_Directions_.
Since the pictures are not wanted, reproduce only the rest of the records, exactly as given.

_Data for this exercise_.
------

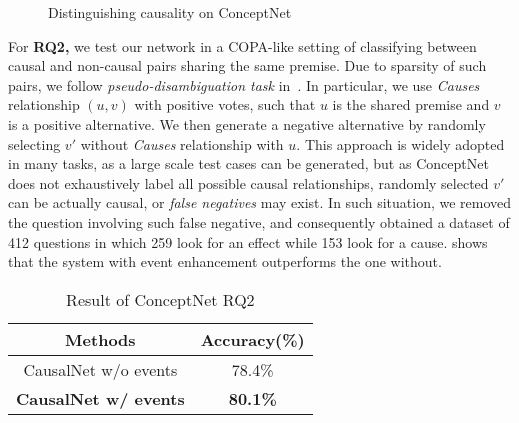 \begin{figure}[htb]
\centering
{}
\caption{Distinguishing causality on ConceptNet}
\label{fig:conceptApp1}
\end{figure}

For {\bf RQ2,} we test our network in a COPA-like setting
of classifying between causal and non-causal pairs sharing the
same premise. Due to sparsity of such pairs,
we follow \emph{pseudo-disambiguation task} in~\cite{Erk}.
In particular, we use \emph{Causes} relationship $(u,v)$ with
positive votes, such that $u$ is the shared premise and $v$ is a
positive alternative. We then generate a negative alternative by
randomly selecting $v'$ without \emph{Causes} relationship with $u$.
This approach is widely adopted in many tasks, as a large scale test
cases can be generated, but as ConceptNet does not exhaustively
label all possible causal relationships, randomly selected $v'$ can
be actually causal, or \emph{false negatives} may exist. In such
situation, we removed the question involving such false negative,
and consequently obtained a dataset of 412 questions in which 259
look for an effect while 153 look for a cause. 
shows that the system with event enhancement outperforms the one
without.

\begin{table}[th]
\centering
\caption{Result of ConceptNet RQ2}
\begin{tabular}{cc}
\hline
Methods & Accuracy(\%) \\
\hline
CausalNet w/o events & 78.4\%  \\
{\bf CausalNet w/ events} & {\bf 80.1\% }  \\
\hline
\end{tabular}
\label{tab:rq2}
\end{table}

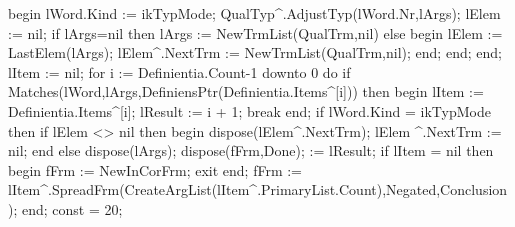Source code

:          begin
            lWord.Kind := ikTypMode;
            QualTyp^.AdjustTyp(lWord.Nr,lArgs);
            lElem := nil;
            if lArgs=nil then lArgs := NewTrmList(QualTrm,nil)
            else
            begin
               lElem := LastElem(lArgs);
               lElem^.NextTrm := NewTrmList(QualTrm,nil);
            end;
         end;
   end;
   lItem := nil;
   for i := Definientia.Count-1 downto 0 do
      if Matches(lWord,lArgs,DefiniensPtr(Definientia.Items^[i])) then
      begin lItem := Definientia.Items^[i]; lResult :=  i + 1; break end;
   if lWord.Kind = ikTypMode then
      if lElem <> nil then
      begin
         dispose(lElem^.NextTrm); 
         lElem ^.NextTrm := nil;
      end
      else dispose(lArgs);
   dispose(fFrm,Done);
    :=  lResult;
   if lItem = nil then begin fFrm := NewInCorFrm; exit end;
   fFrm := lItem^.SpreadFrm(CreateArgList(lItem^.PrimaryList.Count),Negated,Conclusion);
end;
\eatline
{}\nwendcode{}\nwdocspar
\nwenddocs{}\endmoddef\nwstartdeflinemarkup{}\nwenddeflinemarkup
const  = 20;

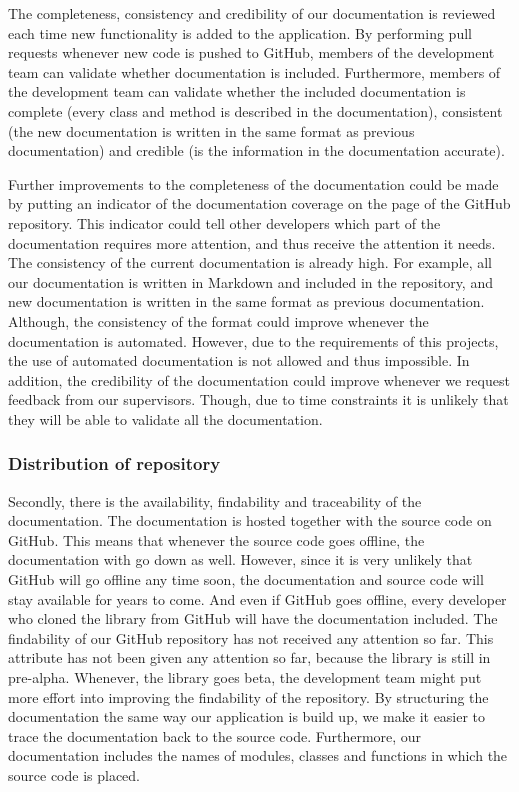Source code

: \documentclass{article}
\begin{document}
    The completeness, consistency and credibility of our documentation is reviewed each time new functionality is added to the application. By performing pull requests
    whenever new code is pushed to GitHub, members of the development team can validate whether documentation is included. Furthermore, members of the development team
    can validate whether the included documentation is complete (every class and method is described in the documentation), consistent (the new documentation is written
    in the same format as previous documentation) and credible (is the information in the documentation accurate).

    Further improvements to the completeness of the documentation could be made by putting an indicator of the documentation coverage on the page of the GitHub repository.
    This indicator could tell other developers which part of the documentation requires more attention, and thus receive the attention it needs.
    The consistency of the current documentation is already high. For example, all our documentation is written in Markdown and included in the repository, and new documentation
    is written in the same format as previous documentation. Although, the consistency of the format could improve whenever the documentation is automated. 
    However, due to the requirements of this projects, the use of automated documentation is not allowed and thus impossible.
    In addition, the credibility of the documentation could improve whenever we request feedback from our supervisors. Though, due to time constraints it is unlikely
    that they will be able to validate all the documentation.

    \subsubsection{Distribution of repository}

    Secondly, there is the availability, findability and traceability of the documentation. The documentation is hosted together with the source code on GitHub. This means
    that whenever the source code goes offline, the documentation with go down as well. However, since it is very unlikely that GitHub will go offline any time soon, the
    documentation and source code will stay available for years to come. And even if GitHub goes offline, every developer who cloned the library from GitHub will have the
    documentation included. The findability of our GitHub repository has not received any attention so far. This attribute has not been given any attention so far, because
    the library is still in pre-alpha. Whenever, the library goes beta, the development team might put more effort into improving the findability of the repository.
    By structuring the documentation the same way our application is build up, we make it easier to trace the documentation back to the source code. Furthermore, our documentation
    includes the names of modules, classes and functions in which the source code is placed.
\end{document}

------

_Solved exercise_.
 \begin{figure}[htb]
\centering
{}
\caption{Distinguishing causality on ConceptNet}
\label{fig:conceptApp1}
\end{figure}

For {\bf RQ2,} we test our network in a COPA-like setting
of classifying between causal and non-causal pairs sharing the
same premise. Due to sparsity of such pairs,
we follow \emph{pseudo-disambiguation task} in~\cite{Erk}.
In particular, we use \emph{Causes} relationship $(u,v)$ with
positive votes, such that $u$ is the shared premise and $v$ is a
positive alternative. We then generate a negative alternative by
randomly selecting $v'$ without \emph{Causes} relationship with $u$.
This approach is widely adopted in many tasks, as a large scale test
cases can be generated, but as ConceptNet does not exhaustively
label all possible causal relationships, randomly selected $v'$ can
be actually causal, or \emph{false negatives} may exist. In such
situation, we removed the question involving such false negative,
and consequently obtained a dataset of 412 questions in which 259
look for an effect while 153 look for a cause. 
shows that the system with event enhancement outperforms the one
without.

\begin{table}[th]
\centering
\caption{Result of ConceptNet RQ2}
\begin{tabular}{cc}
\hline
Methods & Accuracy(\%) \\
\hline
CausalNet w/o events & 78.4\%  \\
{\bf CausalNet w/ events} & {\bf 80.1\% }  \\
\hline
\end{tabular}
\label{tab:rq2}
\end{table}

Source code

:          begin
            lWord.Kind := ikTypMode;
            QualTyp^.AdjustTyp(lWord.Nr,lArgs);
            lElem := nil;
            if lArgs=nil then lArgs := NewTrmList(QualTrm,nil)
            else
            begin
               lElem := LastElem(lArgs);
               lElem^.NextTrm := NewTrmList(QualTrm,nil);
            end;
         end;
   end;
   lItem := nil;
   for i := Definientia.Count-1 downto 0 do
      if Matches(lWord,lArgs,DefiniensPtr(Definientia.Items^[i])) then
      begin lItem := Definientia.Items^[i]; lResult :=  i + 1; break end;
   if lWord.Kind = ikTypMode then
      if lElem <> nil then
      begin
         dispose(lElem^.NextTrm); 
         lElem ^.NextTrm := nil;
      end
      else dispose(lArgs);
   dispose(fFrm,Done);
    :=  lResult;
   if lItem = nil then begin fFrm := NewInCorFrm; exit end;
   fFrm := lItem^.SpreadFrm(CreateArgList(lItem^.PrimaryList.Count),Negated,Conclusion);
end;
\eatline
{}\nwendcode{}\nwdocspar
\nwenddocs{}\endmoddef\nwstartdeflinemarkup{}\nwenddeflinemarkup
const  = 20;

Source code

: \documentclass{article}
\begin{document}
    The completeness, consistency and credibility of our documentation is reviewed each time new functionality is added to the application. By performing pull requests
    whenever new code is pushed to GitHub, members of the development team can validate whether documentation is included. Furthermore, members of the development team
    can validate whether the included documentation is complete (every class and method is described in the documentation), consistent (the new documentation is written
    in the same format as previous documentation) and credible (is the information in the documentation accurate).

    Further improvements to the completeness of the documentation could be made by putting an indicator of the documentation coverage on the page of the GitHub repository.
    This indicator could tell other developers which part of the documentation requires more attention, and thus receive the attention it needs.
    The consistency of the current documentation is already high. For example, all our documentation is written in Markdown and included in the repository, and new documentation
    is written in the same format as previous documentation. Although, the consistency of the format could improve whenever the documentation is automated. 
    However, due to the requirements of this projects, the use of automated documentation is not allowed and thus impossible.
    In addition, the credibility of the documentation could improve whenever we request feedback from our supervisors. Though, due to time constraints it is unlikely
    that they will be able to validate all the documentation.

    \subsubsection{Distribution of repository}

    Secondly, there is the availability, findability and traceability of the documentation. The documentation is hosted together with the source code on GitHub. This means
    that whenever the source code goes offline, the documentation with go down as well. However, since it is very unlikely that GitHub will go offline any time soon, the
    documentation and source code will stay available for years to come. And even if GitHub goes offline, every developer who cloned the library from GitHub will have the
    documentation included. The findability of our GitHub repository has not received any attention so far. This attribute has not been given any attention so far, because
    the library is still in pre-alpha. Whenever, the library goes beta, the development team might put more effort into improving the findability of the repository.
    By structuring the documentation the same way our application is build up, we make it easier to trace the documentation back to the source code. Furthermore, our documentation
    includes the names of modules, classes and functions in which the source code is placed.
\end{document}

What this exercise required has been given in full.